Risks to the expected capital gain and to the dividend payment include; a further decline in the price of gold, and an increase in the exchange rate of the South African Rand.
Alliance Holdings GP, L.P. (NASDAQ:AHGP)
Alliance Holdings GP, L.P., through its subsidiaries, produces and markets coal primarily to utilities and industrial users in the United States.

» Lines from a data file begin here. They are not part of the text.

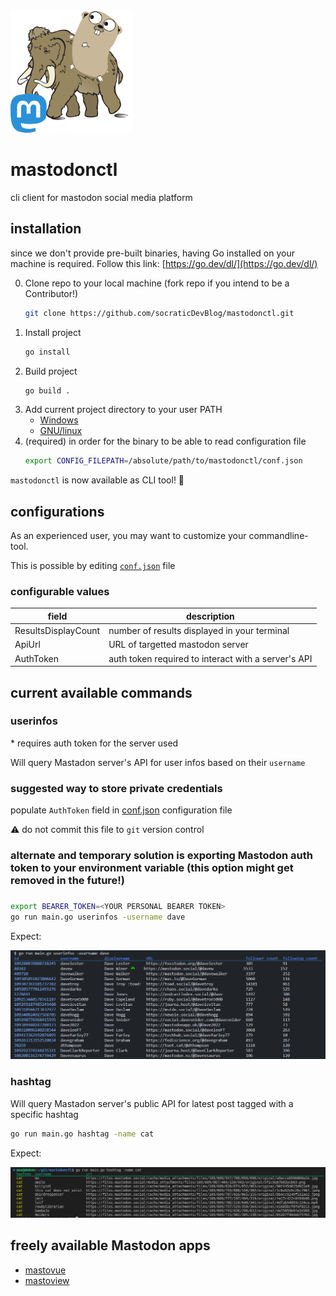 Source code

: <img src="img/mastodonctl.png" alt="mastodonctl logo" width="196" height="196"/>

# mastodonctl

cli client for mastodon social media platform

## installation

since we don't provide pre-built binaries, having Go installed on your machine
is required. Follow this link: [https://go.dev/dl/](https://go.dev/dl/)

0. Clone repo to your local machine (fork repo if you intend to be a Contributor!)
    ```bash
    git clone https://github.com/socraticDevBlog/mastodonctl.git
    ```
1. Install project
    ```bash
    go install
    ```
2. Build project
    ```bash
    go build .
    ```
3. Add current project directory to your user PATH
    - [Windows](https://learn.microsoft.com/en-us/previous-versions/office/developer/sharepoint-2010/ee537574(v=office.14)) 
    - [GNU/linux](https://linuxize.com/post/how-to-add-directory-to-path-in-linux/)
4. (required) in order for the binary to be able to read configuration file
    ```bash
    export CONFIG_FILEPATH=/absolute/path/to/mastodonctl/conf.json
    ```

`mastodonctl` is now available as CLI tool! 🚀

## configurations

As an experienced user, you may want to customize your commandline-tool.

This is possible by editing [`conf.json`](conf.json) file

### configurable values

| field               | description                                         |
| ------------------- | --------------------------------------------------- |
| ResultsDisplayCount | number of results displayed in your terminal        |
| ApiUrl              | URL of targetted mastodon server                    |
| AuthToken           | auth token required to interact with a server's API |

## current available commands

### userinfos

\* requires auth token for the server used

Will query Mastadon server's API for user infos based on their `username`


### suggested way to store private credentials

populate `AuthToken` field in [conf.json](conf.json) configuration file

⚠️ do not commit this file to `git` version control

### alternate and temporary solution is exporting Mastodon auth token to your environment variable (this option might get removed in the future!)
###
```bash
export BEARER_TOKEN=<YOUR PERSONAL BEARER TOKEN>
go run main.go userinfos -username dave
```

Expect:

<img src="img/userinfos.PNG" alt="ctl results for userinfos"/>

### hashtag

Will query Mastadon server's public API for latest post tagged with a specific hashtag

```bash
go run main.go hashtag -name cat
```

Expect:

<img src="img/tablemastodon.png" alt="ctl results for cat"/>

## freely available Mastodon apps

- [mastovue](https://mastovue.glitch.me/#/vis.social/federated/duck)
- [mastoview](http://www.unmung.com/mastoview)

Alliance Holdings has a trailing P/E of 17.11 and a forward P/E of 15.56. The PEG ratio is at 1.22, and the average annual earnings growth estimates for the next five years is quite high at 14%. The forward annual dividend yield is very high at 5.16%, and the payout ratio is at 88%. The annual rate of dividend growth over the past three years was very high at 17.34% and over the past five years was also very high at 21.46%.
On July 26, Alliance Holdings reported its latest quarterly financial results, and announced that it increased its quarterly distribution by 3.0% to $0.785 per unit. AHGP also reported record net income for the 2013 Quarter of $61.0 million, or $1.02 per basic and diluted limited partner unit, an increase of 12.2% compared to net income for the 2012 Quarter of $54.4 million, or $0.91 per basic and diluted limited partner unit.
Alliance Holdings has recorded strong revenue and dividend growth, during the last year, the last three years and the last five years, as shown in the table below.
The charts below, which were taken from the company presentation, show the importance of coal as prime source of fuel for electricity generation.
Alliance Holdings has recorded strong revenue, EPS and dividend growth, and considering its strong earnings growth prospects, AHGP stock still has room to go up. Furthermore, the very rich dividend represents a gratifying income.
Risks to the expected capital gain and to the dividend payment include; a downturn in the U.S. economy, competition from lower natural gas price, and the company's huge debt of $797 million.
Disclosure: I have no positions in any stocks mentioned, and no plans to initiate any positions within the next 72 hours. I wrote this article myself, and it expresses my own opinions. I am not receiving compensation for it (other than from Seeking Alpha). I have no business relationship with any company whose stock is mentioned in this article.